Every entry is to be written out word for word.

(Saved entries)

──────────────────────────────

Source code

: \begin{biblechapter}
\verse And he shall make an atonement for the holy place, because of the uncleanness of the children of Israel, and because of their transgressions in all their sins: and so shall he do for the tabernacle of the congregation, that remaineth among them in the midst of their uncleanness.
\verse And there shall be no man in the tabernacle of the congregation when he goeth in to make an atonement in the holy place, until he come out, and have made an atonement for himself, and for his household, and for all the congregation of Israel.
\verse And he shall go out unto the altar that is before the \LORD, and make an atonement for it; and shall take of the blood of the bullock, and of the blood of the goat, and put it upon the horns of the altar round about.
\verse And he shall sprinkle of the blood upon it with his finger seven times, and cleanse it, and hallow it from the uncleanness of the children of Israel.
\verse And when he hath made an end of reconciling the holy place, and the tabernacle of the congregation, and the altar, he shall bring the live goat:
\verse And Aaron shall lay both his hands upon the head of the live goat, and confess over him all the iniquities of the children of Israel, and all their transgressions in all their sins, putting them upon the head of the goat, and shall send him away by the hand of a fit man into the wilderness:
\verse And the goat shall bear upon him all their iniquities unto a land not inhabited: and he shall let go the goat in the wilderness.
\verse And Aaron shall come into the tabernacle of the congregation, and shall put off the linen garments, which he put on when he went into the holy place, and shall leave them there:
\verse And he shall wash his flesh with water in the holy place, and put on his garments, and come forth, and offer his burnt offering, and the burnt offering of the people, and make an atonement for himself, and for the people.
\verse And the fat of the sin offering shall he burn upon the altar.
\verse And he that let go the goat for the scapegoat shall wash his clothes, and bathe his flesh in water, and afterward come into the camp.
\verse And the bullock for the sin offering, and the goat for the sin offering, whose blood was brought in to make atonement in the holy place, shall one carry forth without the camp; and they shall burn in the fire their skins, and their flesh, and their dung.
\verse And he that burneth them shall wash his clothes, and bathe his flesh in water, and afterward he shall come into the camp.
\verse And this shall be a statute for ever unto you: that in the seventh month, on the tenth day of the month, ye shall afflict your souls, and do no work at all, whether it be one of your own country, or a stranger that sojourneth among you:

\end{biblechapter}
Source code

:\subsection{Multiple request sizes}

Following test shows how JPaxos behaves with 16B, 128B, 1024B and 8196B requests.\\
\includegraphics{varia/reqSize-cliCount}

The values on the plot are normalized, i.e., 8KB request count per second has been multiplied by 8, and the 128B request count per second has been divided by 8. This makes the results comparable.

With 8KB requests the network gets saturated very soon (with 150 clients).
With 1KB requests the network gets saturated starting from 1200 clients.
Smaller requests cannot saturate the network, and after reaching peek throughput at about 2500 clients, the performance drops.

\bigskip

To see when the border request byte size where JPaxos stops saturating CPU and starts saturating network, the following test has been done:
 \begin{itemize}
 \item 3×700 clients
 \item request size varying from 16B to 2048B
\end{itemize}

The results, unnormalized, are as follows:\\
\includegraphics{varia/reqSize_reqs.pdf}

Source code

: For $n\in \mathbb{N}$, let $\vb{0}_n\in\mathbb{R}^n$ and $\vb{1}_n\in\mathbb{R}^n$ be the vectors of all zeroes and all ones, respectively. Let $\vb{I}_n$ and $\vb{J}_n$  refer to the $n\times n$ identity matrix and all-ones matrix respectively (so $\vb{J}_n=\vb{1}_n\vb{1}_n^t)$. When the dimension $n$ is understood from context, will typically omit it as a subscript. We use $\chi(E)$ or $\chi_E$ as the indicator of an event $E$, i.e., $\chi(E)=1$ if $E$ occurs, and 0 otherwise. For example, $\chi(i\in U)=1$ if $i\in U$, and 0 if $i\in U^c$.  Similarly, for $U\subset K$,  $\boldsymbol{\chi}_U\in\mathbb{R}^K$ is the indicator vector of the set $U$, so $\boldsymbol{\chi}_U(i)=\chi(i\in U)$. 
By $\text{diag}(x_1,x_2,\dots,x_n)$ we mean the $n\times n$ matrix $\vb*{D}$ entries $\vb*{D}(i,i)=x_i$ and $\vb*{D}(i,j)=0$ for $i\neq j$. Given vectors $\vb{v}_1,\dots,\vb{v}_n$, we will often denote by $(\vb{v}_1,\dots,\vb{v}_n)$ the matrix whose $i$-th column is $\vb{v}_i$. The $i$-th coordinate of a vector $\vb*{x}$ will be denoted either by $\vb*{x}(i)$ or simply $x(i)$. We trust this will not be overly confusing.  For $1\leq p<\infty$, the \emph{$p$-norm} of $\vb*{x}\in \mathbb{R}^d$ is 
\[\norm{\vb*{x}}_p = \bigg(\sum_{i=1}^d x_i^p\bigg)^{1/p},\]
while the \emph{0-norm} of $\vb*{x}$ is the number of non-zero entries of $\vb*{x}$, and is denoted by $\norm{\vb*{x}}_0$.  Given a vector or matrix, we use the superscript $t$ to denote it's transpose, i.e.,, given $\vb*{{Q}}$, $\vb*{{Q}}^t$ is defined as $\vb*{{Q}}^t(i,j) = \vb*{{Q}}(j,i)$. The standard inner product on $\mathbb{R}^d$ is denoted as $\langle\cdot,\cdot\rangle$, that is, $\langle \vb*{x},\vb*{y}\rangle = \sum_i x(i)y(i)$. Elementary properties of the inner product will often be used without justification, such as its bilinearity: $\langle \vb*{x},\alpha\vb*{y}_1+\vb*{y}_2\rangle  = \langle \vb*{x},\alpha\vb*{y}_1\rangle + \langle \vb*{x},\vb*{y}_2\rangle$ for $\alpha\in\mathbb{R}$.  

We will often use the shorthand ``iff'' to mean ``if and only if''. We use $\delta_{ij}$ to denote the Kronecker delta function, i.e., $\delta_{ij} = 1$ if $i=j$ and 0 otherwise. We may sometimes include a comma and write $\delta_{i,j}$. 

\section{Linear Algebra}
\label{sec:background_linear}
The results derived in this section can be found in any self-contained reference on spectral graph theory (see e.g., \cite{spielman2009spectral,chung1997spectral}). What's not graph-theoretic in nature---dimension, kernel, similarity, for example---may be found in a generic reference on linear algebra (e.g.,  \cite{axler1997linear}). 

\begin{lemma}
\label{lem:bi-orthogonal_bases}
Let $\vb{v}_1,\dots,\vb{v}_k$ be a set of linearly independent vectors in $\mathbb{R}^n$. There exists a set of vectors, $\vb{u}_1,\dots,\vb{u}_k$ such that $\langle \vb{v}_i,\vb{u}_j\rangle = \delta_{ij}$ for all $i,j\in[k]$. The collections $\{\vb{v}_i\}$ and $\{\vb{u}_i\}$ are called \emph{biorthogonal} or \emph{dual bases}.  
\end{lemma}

──────────────────────────────

__Expected answer__.
Source code

: \begin{biblechapter}
\verse And he shall make an atonement for the holy place, because of the uncleanness of the children of Israel, and because of their transgressions in all their sins: and so shall he do for the tabernacle of the congregation, that remaineth among them in the midst of their uncleanness.
\verse And there shall be no man in the tabernacle of the congregation when he goeth in to make an atonement in the holy place, until he come out, and have made an atonement for himself, and for his household, and for all the congregation of Israel.
\verse And he shall go out unto the altar that is before the \LORD, and make an atonement for it; and shall take of the blood of the bullock, and of the blood of the goat, and put it upon the horns of the altar round about.
\verse And he shall sprinkle of the blood upon it with his finger seven times, and cleanse it, and hallow it from the uncleanness of the children of Israel.
\verse And when he hath made an end of reconciling the holy place, and the tabernacle of the congregation, and the altar, he shall bring the live goat:
\verse And Aaron shall lay both his hands upon the head of the live goat, and confess over him all the iniquities of the children of Israel, and all their transgressions in all their sins, putting them upon the head of the goat, and shall send him away by the hand of a fit man into the wilderness:
\verse And the goat shall bear upon him all their iniquities unto a land not inhabited: and he shall let go the goat in the wilderness.
\verse And Aaron shall come into the tabernacle of the congregation, and shall put off the linen garments, which he put on when he went into the holy place, and shall leave them there:
\verse And he shall wash his flesh with water in the holy place, and put on his garments, and come forth, and offer his burnt offering, and the burnt offering of the people, and make an atonement for himself, and for the people.
\verse And the fat of the sin offering shall he burn upon the altar.
\verse And he that let go the goat for the scapegoat shall wash his clothes, and bathe his flesh in water, and afterward come into the camp.
\verse And the bullock for the sin offering, and the goat for the sin offering, whose blood was brought in to make atonement in the holy place, shall one carry forth without the camp; and they shall burn in the fire their skins, and their flesh, and their dung.
\verse And he that burneth them shall wash his clothes, and bathe his flesh in water, and afterward he shall come into the camp.
\verse And this shall be a statute for ever unto you: that in the seventh month, on the tenth day of the month, ye shall afflict your souls, and do no work at all, whether it be one of your own country, or a stranger that sojourneth among you:

\end{biblechapter}
Source code

:\subsection{Multiple request sizes}

Following test shows how JPaxos behaves with 16B, 128B, 1024B and 8196B requests.\\
\includegraphics{varia/reqSize-cliCount}

The values on the plot are normalized, i.e., 8KB request count per second has been multiplied by 8, and the 128B request count per second has been divided by 8. This makes the results comparable.

With 8KB requests the network gets saturated very soon (with 150 clients).
With 1KB requests the network gets saturated starting from 1200 clients.
Smaller requests cannot saturate the network, and after reaching peek throughput at about 2500 clients, the performance drops.

\bigskip

To see when the border request byte size where JPaxos stops saturating CPU and starts saturating network, the following test has been done:
 \begin{itemize}
 \item 3×700 clients
 \item request size varying from 16B to 2048B
\end{itemize}

The results, unnormalized, are as follows:\\
\includegraphics{varia/reqSize_reqs.pdf}

Source code

: For $n\in \mathbb{N}$, let $\vb{0}_n\in\mathbb{R}^n$ and $\vb{1}_n\in\mathbb{R}^n$ be the vectors of all zeroes and all ones, respectively. Let $\vb{I}_n$ and $\vb{J}_n$  refer to the $n\times n$ identity matrix and all-ones matrix respectively (so $\vb{J}_n=\vb{1}_n\vb{1}_n^t)$. When the dimension $n$ is understood from context, will typically omit it as a subscript. We use $\chi(E)$ or $\chi_E$ as the indicator of an event $E$, i.e., $\chi(E)=1$ if $E$ occurs, and 0 otherwise. For example, $\chi(i\in U)=1$ if $i\in U$, and 0 if $i\in U^c$.  Similarly, for $U\subset K$,  $\boldsymbol{\chi}_U\in\mathbb{R}^K$ is the indicator vector of the set $U$, so $\boldsymbol{\chi}_U(i)=\chi(i\in U)$. 
By $\text{diag}(x_1,x_2,\dots,x_n)$ we mean the $n\times n$ matrix $\vb*{D}$ entries $\vb*{D}(i,i)=x_i$ and $\vb*{D}(i,j)=0$ for $i\neq j$. Given vectors $\vb{v}_1,\dots,\vb{v}_n$, we will often denote by $(\vb{v}_1,\dots,\vb{v}_n)$ the matrix whose $i$-th column is $\vb{v}_i$. The $i$-th coordinate of a vector $\vb*{x}$ will be denoted either by $\vb*{x}(i)$ or simply $x(i)$. We trust this will not be overly confusing.  For $1\leq p<\infty$, the \emph{$p$-norm} of $\vb*{x}\in \mathbb{R}^d$ is 
\[\norm{\vb*{x}}_p = \bigg(\sum_{i=1}^d x_i^p\bigg)^{1/p},\]
while the \emph{0-norm} of $\vb*{x}$ is the number of non-zero entries of $\vb*{x}$, and is denoted by $\norm{\vb*{x}}_0$.  Given a vector or matrix, we use the superscript $t$ to denote it's transpose, i.e.,, given $\vb*{{Q}}$, $\vb*{{Q}}^t$ is defined as $\vb*{{Q}}^t(i,j) = \vb*{{Q}}(j,i)$. The standard inner product on $\mathbb{R}^d$ is denoted as $\langle\cdot,\cdot\rangle$, that is, $\langle \vb*{x},\vb*{y}\rangle = \sum_i x(i)y(i)$. Elementary properties of the inner product will often be used without justification, such as its bilinearity: $\langle \vb*{x},\alpha\vb*{y}_1+\vb*{y}_2\rangle  = \langle \vb*{x},\alpha\vb*{y}_1\rangle + \langle \vb*{x},\vb*{y}_2\rangle$ for $\alpha\in\mathbb{R}$.  

We will often use the shorthand ``iff'' to mean ``if and only if''. We use $\delta_{ij}$ to denote the Kronecker delta function, i.e., $\delta_{ij} = 1$ if $i=j$ and 0 otherwise. We may sometimes include a comma and write $\delta_{i,j}$. 

\section{Linear Algebra}
\label{sec:background_linear}
The results derived in this section can be found in any self-contained reference on spectral graph theory (see e.g., \cite{spielman2009spectral,chung1997spectral}). What's not graph-theoretic in nature---dimension, kernel, similarity, for example---may be found in a generic reference on linear algebra (e.g.,  \cite{axler1997linear}). 

\begin{lemma}
\label{lem:bi-orthogonal_bases}
Let $\vb{v}_1,\dots,\vb{v}_k$ be a set of linearly independent vectors in $\mathbb{R}^n$. There exists a set of vectors, $\vb{u}_1,\dots,\vb{u}_k$ such that $\langle \vb{v}_i,\vb{u}_j\rangle = \delta_{ij}$ for all $i,j\in[k]$. The collections $\{\vb{v}_i\}$ and $\{\vb{u}_i\}$ are called \emph{biorthogonal} or \emph{dual bases}.  
\end{lemma}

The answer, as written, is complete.